In his spare time he likes to teach composition, which he did for 22 years at Berklee College of Music and Boston Conservatory, at the same time also teaching for 10 years at Vermont College of Fine Arts. He also was on faculty at the prestigious Curtis Institute of Music in Philadelphia. Last year he briefly headed up the Carnegie Mellon School of Music before coming to Northwestern.
How does he find time to do it all? Does he sleep?
“When I was younger I could burn the candle at both ends. That doesn’t work as well these days,” the affable 49-year-old said, laughing.
“I’ve been doing it so long, it feels natural to me at this point,” Holland added during an interview in his comfortable fourth floor office of the Ryan Center for the Musical Arts, overlooking Lake Michigan, affectionately nicknamed Battleship Bienen. In fact, he pointed out that everything fits together: the teaching informs his understanding of what the faculty needs and keeps him in front of students, while the composing feeds his nearly lifelong creative drive.

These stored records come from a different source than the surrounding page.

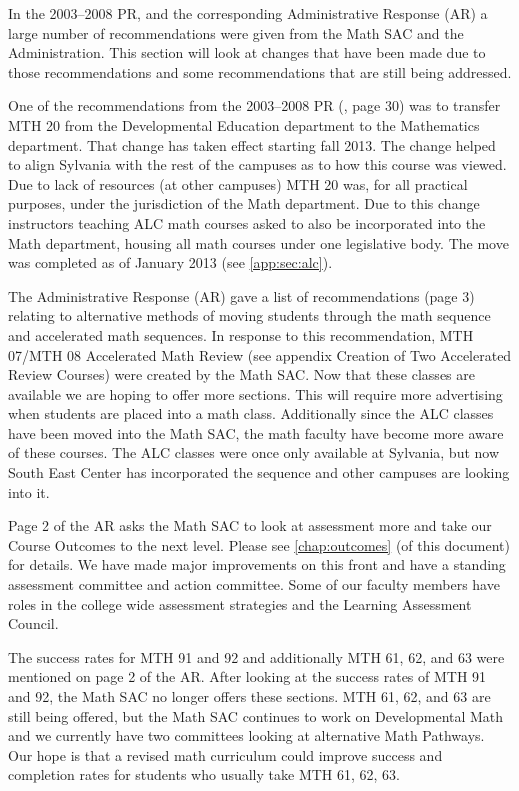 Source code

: In the 2003--2008 PR, and the corresponding Administrative
Response (AR) a large number of recommendations were given from the Math SAC and
the Administration.  This section will look at changes that have been made due
to those recommendations and some recommendations that are still being
addressed.

One of the recommendations from the 2003--2008 PR (\cite{mathprogramreview2003}, page 30) was to transfer MTH
20 from the Developmental Education department to the Mathematics department.
That change has taken effect starting fall 2013.  The change helped to align
Sylvania with the rest of the campuses as to how this course was viewed.   Due
to lack of resources (at other campuses) MTH 20 was, for all practical purposes,
under the jurisdiction of the Math department.  Due to this change instructors
teaching ALC math courses asked to also be incorporated into the Math
department, housing all math courses under one legislative body.  The move was
completed as of January 2013 (see \vref{app:sec:alc}).

The Administrative Response (AR) gave a list of recommendations (page 3) relating to alternative methods
of moving students through the math sequence and accelerated math sequences.  In
response to this recommendation, MTH 07/MTH 08 Accelerated Math Review (see appendix
 Creation of Two Accelerated Review Courses) were created by the Math SAC.
Now that these classes are available we are hoping to offer more sections.  This
will require more advertising when students are placed into a math class.
Additionally since the ALC classes have been moved into the Math SAC, the math
faculty have become more aware of these courses.  The ALC classes were once only
available at Sylvania, but now South East Center has incorporated the sequence
and other campuses are looking into it.

Page 2 of the AR asks the Math SAC to look at assessment more and take our
Course Outcomes to the next level.  Please see \vref{chap:outcomes} (of this
document) for
details.  We have made major improvements on this front and have a standing
assessment committee and action committee.  Some of our faculty members have
roles in the college wide assessment strategies and the Learning Assessment Council.

The success rates for MTH 91 and 92 and additionally MTH 61, 62, and 63 were
mentioned on page 2 of the AR.  After looking at the success rates of MTH 91 and
92, the Math SAC no longer offers these sections.   MTH 61, 62, and 63 are still
being offered, but the Math SAC continues to work on Developmental Math and we
currently have two committees looking at alternative Math Pathways. 
Our hope is that a revised math curriculum could improve success and completion rates for students who usually take MTH 61, 62, 63.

“I enjoy all of it,” he added. “The faculty is outstanding, the facility is amazing and the students put on great performances. So it’s great to come to work every day.”
From Flint to Harvard
Holland was born and grew up in Flint, Michigan. His father taught auto mechanics at the local vocational high school. Though his parents weren’t musicians, they loved music and had a piano in the living room, his grandfather’s, on which as a boy he would “write little songs.”
In middle school, he said, he began thinking seriously about music as a career, playing trumpet in the school band, and convinced his parents to send him to the prestigious Interlochen Arts Academy for high school.
After he blew out his lips on trumpet his sophomore year, he “naturally gravitated” towards his other musical passion, composing. At Curtis, he studied with composer-in-residence Bernard Rands, who was on faculty at Harvard University, which is where Holland got his doctorate. His doctoral submission was a 20-minute piece based on the paintings of Jackson Pollack titled Actions Rendered: interpretations of Pollock for Three Orchestras.
Since then he’s written some 100 compositions, including more than 20 orchestral pieces, two dozen chamber works, seven short solo pieces (including for piano, electric guitar, violin, B-flat cornet and marimba), operas and ballets, song cycles and choral works. Most are listed on his website and have links to online recordings.
Many honors
Aside from numerous commissions, he has received many honors and awards, including a Guggenheim Foundation Fellowship, the Fromm Commission from the Fromm Foundation at Harvard University, a Massachusetts Cultural Council Artist Fellowship and a Live Arts Boston grant from the Boston Foundation.
One of the pieces, the song cycle To What Purpose, April, for soprano and piano, was written at the request of a professional vocalist who later became his wife, Sarah. They live in Evanston and have a 14-year-old daughter, Fiona, who is studying viola and will start at Evanston Township High School in the fall.
His 2003 expressionistic orchestra piece Halcyon Sun was commissioned by the Cincinnati Symphony to celebrate the opening of the National Underground Freedom Center. Holland described writing it while “thinking about what the sun represented for someone in captivity,” and then “all of the different colors of the sun slowly moving across the sky as it might appear to someone fleeing to and finding freedom.”
Though he has no single favorite among his many compositions, he said, “I feel proud of Halcyon Sun, which was my first, larger-scale orchestral work. I felt that I was successful at realizing my artistic vision.”
Not a pianist, he manages to composes on the portable keyboard at his desk, with which he works using the software program Finale.
With respect to his large output, he may have been influenced by composer Ned Rorem, with whom he studied at Curtis Institute. “He said there was no such thing as writer’s block,” Holland reflected. “It took a while for me to understand what that meant. But in essence his point was that while a creator might have a momentary point of inspiration, you can always be working on that piece, regardless of whether you remain inspired. It was an important lesson.”
Nowadays, when he finds some free time, he may sneak off to an empty practice room to work on his latest composition. Dean Holland’s opus, it would seem, is managing to juggle all his hugely demanding roles.